Article paru dans Le Matricule des Anges
Numéro 23 de juin-juillet 1998
De Pythéas à Guédiguian
Une histoire marseillaise : Olivier Boura fait tenir les 2600 ans de la ville en vingt-sept chapitres (courts). Invitation à une déambulation littéraire.
Au IVe siècle de notre ère, le marin massaliote Pythéas fut chargé d'ouvrir une voie maritime vers le nord, pour chercher de l'étain. Il quitta la Méditerranée, remonta les côtes du Portugal, parvint ainsi probablement jusqu'en Norvège. Il écrivit un livre que l'histoire a égaré dans les plis de ses années. Sans doute y était-il question de l'étrange phénomène des marées; de la dérive des blocs de glace. D'un incroyable soleil qui brille nuit et jour. Lorsque Pythéas et ses marins sont revenus à Massalia, nul n'a dû les croire.

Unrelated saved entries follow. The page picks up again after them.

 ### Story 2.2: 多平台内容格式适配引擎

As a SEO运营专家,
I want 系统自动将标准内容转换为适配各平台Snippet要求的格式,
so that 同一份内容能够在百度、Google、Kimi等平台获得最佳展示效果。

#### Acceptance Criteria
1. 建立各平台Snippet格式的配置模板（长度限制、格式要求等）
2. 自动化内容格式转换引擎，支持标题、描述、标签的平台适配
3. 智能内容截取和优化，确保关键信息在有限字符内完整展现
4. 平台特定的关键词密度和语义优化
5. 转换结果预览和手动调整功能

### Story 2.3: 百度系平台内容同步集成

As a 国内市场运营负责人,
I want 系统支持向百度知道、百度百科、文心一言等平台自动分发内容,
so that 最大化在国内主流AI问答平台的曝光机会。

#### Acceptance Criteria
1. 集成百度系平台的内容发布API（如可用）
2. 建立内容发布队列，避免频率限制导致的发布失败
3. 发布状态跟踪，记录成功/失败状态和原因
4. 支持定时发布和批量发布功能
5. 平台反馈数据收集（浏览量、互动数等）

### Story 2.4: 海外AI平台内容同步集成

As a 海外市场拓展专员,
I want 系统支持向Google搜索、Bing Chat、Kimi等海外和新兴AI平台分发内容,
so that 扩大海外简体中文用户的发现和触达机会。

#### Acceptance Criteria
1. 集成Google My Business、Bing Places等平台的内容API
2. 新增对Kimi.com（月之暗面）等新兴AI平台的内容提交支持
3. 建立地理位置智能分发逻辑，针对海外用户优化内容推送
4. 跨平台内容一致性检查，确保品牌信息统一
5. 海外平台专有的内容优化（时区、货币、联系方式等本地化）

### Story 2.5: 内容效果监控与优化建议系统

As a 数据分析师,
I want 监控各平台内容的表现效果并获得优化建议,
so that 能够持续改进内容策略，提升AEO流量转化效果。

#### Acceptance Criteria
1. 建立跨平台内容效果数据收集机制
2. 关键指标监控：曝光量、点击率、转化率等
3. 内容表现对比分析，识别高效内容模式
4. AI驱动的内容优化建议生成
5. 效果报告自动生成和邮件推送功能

Il est même probable que sur les bords du Rhône, on se soit ouvertement moqué d'eux.
Si Olivier Boura, l'auteur de Marseille ou la mauvaise réputation consacre un chapitre à cette aventure, c'est qu'il est tentant, à travers ce récit, de voir une sorte de malentendu originel, les prémisses d'un différend que chacun trouvera à son goût : le Marseillais épice son discours et l'auditeur en exagère les excès. Mais voilà que nous avons déjà renoncé à l'analyse, séduit par l'anecdote. Tout livre sur Marseille se coltine un sacré paradoxe : défaire la rumeur, la légende, qui font définitivement de Marseille une ville à part, tout en justifiant sa place à part, et ainsi par delà, la rumeur. Bref, démythifier l'objet mais sans le rendre terne; mettre à jour l'éclat sous les éclats surfaits. Car voilà une ville "mal fichue, ruinée, mal famée" et qui par ailleurs, est seule avec Paris à présenter en France "une personnalité qui domine toutes les autres".

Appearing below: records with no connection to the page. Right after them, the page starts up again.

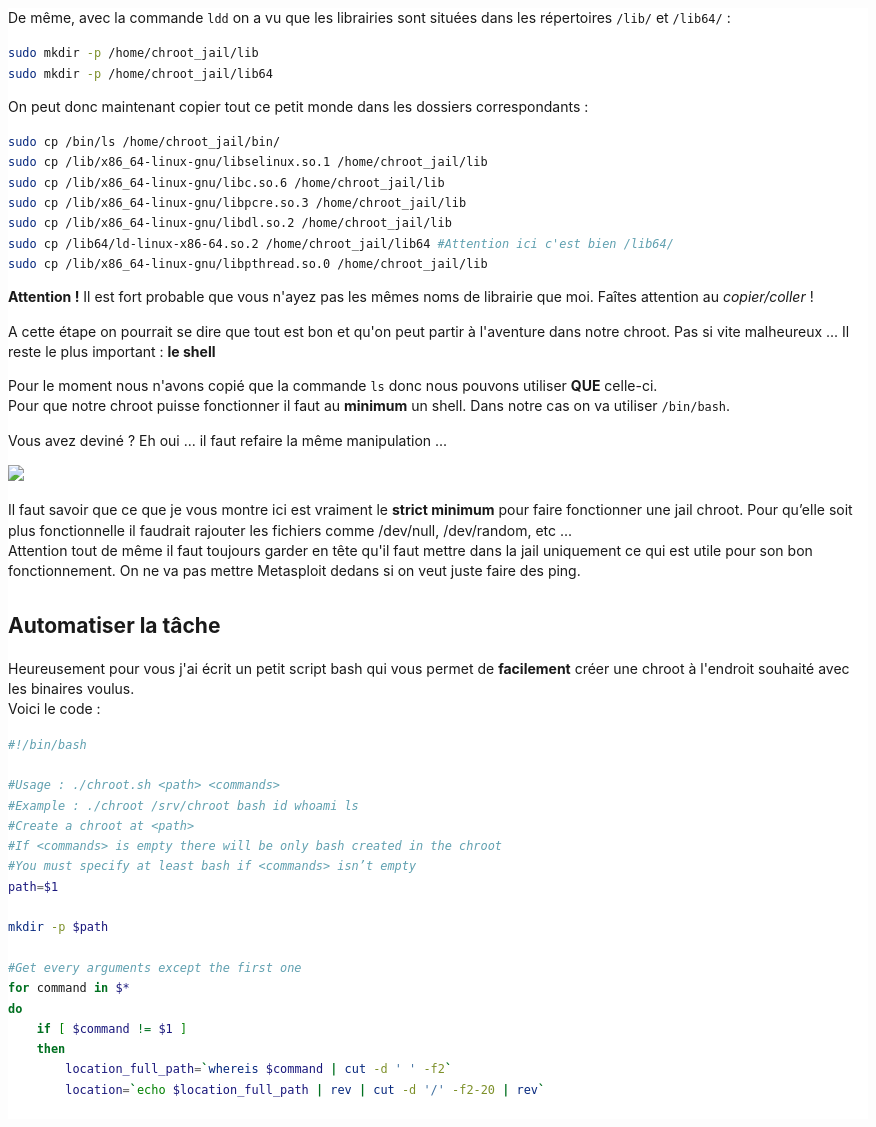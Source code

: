 De même, avec la commande ```ldd``` on a vu que les librairies sont situées dans les répertoires ```/lib/``` et ```/lib64/``` :

```bash
sudo mkdir -p /home/chroot_jail/lib
sudo mkdir -p /home/chroot_jail/lib64
```

On peut donc maintenant copier tout ce petit monde dans les dossiers correspondants :

```bash
sudo cp /bin/ls /home/chroot_jail/bin/
sudo cp /lib/x86_64-linux-gnu/libselinux.so.1 /home/chroot_jail/lib
sudo cp /lib/x86_64-linux-gnu/libc.so.6 /home/chroot_jail/lib
sudo cp /lib/x86_64-linux-gnu/libpcre.so.3 /home/chroot_jail/lib
sudo cp /lib/x86_64-linux-gnu/libdl.so.2 /home/chroot_jail/lib
sudo cp /lib64/ld-linux-x86-64.so.2 /home/chroot_jail/lib64 #Attention ici c'est bien /lib64/
sudo cp /lib/x86_64-linux-gnu/libpthread.so.0 /home/chroot_jail/lib
```

**Attention !** Il est fort probable que vous n'ayez pas les mêmes noms de librairie que moi. Faîtes attention au *copier/coller* !

A cette étape on pourrait se dire que tout est bon et qu'on peut partir à l'aventure dans notre chroot. Pas si vite malheureux ... Il reste le plus important : **le shell**

Pour le moment nous n'avons copié que la commande ```ls``` donc nous pouvons utiliser **QUE** celle-ci.                                                        
Pour que notre chroot puisse fonctionner il faut au **minimum** un shell. Dans notre cas on va utiliser ```/bin/bash```.

Vous avez deviné ? Eh oui ... il faut refaire la même manipulation ...

![](../../../../../pictures/chroot/san-andreas.gif)

Il faut savoir que ce que je vous montre ici est vraiment le **strict minimum** pour faire fonctionner une jail chroot. Pour qu’elle soit plus fonctionnelle il faudrait rajouter les fichiers comme /dev/null, /dev/random, etc ...                                                         
Attention tout de même il faut toujours garder en tête qu'il faut mettre dans la jail uniquement ce qui est utile pour son bon fonctionnement. On ne va pas mettre Metasploit dedans si on veut juste faire des ping.                                                 

## Automatiser la tâche

Heureusement pour vous j'ai écrit un petit script bash qui vous permet de **facilement** créer une chroot à l'endroit souhaité avec les binaires voulus.                          
Voici le code :

```bash
#!/bin/bash

#Usage : ./chroot.sh <path> <commands>
#Example : ./chroot /srv/chroot bash id whoami ls
#Create a chroot at <path> 
#If <commands> is empty there will be only bash created in the chroot
#You must specify at least bash if <commands> isn’t empty
path=$1

mkdir -p $path

#Get every arguments except the first one
for command in $*
do
    if [ $command != $1 ]
    then
        location_full_path=`whereis $command | cut -d ' ' -f2`
        location=`echo $location_full_path | rev | cut -d '/' -f2-20 | rev`
        
```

Olivier Boura au travers de chapitres conçus comme autant d'incartades désordonnées dans des champs divers de la connaissance, exhibe pas mal des coutures de la panoplie. De la politique d'intégration à l'accent de Fernandel, de Carbone et de Spirito aux écrivains marseillais, l'écriture tire avec bonheur l'essai vers la déambulation érudite, le plaisir de dire, de humer, de savoir. Plus qu'une thèse habilement soutenue, le livre condense de belles vérités qui émouvront quiconque a de la tendresse pour cette ville. Ainsi cette aptitude de Marseille à ne rien rejeter hors de ses limites : villages, cités, ghettos tiennent entre les mêmes murs. La prison de Marseille, Les Baumettes, se situe bien à Marseille : "Les Marseillais qu'on enferme là sont chez eux, encore un peu". C'est que la ville refoulerait moins, au sens psychanalytique du terme : d'où ses excès, sa violence, sa spontanéité; ses plaisirs simples, comme le pastis : "Pas question, ici, de grand cru, de première côte, de millésime, ni même de label, rouge ou noir. Sa pente naturelle le porte au diminutif vulgaire -pastaga-, quand ce n'est pas tout simplement le jaune".

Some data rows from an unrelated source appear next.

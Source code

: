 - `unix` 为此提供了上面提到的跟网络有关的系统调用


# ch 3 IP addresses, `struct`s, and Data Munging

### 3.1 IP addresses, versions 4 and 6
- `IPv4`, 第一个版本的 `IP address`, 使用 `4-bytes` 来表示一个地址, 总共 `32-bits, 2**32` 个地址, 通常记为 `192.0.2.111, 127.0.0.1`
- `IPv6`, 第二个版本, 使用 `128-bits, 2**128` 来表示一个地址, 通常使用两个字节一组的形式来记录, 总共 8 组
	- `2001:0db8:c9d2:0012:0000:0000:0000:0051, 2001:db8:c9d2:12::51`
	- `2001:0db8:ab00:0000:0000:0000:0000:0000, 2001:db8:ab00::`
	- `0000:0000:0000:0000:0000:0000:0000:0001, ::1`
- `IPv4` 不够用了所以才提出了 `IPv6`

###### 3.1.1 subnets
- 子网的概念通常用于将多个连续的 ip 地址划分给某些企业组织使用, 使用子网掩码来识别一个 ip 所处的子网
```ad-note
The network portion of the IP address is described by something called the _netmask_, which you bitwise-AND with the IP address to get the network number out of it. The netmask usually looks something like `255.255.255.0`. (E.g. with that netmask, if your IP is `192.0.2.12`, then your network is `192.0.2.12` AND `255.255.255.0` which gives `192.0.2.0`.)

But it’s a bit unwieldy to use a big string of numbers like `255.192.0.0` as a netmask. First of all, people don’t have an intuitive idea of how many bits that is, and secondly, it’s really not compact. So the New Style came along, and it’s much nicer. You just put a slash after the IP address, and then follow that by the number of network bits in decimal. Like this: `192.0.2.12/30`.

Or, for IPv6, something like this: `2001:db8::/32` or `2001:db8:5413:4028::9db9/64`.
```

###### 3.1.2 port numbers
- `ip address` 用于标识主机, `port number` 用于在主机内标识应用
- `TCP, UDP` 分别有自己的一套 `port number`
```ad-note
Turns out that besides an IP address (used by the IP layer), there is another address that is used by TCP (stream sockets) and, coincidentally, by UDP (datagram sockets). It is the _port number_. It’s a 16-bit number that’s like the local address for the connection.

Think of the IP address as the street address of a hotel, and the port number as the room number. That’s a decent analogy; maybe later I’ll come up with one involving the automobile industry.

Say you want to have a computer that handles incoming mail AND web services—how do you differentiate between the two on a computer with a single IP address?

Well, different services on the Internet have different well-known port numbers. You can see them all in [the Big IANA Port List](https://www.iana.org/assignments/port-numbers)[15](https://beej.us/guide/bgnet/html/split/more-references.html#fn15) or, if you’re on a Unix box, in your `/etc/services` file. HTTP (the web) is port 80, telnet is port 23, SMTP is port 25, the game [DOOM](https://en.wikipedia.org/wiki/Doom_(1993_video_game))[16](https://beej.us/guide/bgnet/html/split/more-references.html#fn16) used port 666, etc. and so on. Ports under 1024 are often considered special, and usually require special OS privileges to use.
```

Nous en venons ainsi au verbe, au commencement et à la fin de toute histoire marseillaise. Il faudrait peut-être s'interroger sur la propension des Marseillais à mettre la main à la plume pour leur ville. Leur première particularité serait-elle leur désir exacerbé d'en parler? L'ouvrage d'Olivier Boura, originaire de la cité phocéenne et professeur d'histoire se présente comme la confession d'un amour lucide; empli d'un charme méfiant, deux pas en retrait, une vigilance encore dans l'oeil de celui qui a côtoyé la bête.